◆ Problem to work on
Across the entries below, the lines containing "support" should be counted and only their number returned.

====== Data in this exercise ======

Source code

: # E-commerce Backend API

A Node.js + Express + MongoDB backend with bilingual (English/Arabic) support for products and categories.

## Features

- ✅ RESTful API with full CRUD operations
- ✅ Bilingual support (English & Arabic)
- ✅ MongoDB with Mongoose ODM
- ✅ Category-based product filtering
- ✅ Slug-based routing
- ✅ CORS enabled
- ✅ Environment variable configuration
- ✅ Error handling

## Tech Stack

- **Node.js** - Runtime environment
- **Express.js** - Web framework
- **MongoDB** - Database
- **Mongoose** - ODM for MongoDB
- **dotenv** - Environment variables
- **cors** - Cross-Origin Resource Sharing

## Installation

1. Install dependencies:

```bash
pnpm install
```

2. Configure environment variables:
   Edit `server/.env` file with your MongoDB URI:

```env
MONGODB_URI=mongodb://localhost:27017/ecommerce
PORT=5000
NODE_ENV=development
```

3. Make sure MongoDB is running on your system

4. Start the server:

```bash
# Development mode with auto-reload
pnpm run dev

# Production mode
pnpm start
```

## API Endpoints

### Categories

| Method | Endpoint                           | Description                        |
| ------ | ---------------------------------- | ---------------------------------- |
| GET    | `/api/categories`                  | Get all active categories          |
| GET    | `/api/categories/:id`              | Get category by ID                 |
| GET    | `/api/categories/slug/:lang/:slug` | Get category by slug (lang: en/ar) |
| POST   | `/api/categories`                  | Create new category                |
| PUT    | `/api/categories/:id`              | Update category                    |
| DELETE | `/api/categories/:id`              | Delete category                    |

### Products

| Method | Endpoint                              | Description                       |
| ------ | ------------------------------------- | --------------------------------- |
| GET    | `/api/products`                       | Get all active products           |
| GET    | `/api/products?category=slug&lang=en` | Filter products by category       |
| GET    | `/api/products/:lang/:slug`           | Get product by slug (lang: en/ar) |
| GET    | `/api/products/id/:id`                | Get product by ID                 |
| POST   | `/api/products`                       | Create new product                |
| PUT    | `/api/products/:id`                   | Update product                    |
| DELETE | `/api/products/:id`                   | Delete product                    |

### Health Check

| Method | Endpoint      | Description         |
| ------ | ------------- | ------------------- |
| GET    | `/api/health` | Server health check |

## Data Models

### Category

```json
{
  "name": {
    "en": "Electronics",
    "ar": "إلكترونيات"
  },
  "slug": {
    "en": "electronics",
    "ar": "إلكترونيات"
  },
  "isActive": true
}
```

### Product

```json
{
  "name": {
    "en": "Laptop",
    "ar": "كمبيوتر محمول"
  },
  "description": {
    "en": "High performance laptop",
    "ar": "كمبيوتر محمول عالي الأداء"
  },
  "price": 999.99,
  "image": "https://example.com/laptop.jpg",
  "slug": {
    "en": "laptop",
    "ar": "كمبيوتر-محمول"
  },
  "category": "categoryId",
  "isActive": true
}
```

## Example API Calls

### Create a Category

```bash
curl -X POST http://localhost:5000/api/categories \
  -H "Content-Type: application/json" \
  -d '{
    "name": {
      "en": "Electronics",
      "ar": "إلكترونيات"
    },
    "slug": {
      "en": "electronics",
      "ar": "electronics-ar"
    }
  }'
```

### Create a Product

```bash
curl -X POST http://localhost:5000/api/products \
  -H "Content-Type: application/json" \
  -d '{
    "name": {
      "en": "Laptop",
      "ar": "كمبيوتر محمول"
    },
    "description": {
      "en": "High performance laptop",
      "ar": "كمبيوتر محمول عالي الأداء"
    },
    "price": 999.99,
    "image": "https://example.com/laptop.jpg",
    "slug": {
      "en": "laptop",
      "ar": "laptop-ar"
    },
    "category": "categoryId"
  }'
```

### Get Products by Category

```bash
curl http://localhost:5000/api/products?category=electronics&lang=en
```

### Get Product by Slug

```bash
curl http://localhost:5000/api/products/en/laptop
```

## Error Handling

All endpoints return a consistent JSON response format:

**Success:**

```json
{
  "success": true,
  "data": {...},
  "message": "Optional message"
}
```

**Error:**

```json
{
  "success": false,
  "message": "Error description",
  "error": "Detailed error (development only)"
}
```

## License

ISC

======

◆ Reply to the exercise
2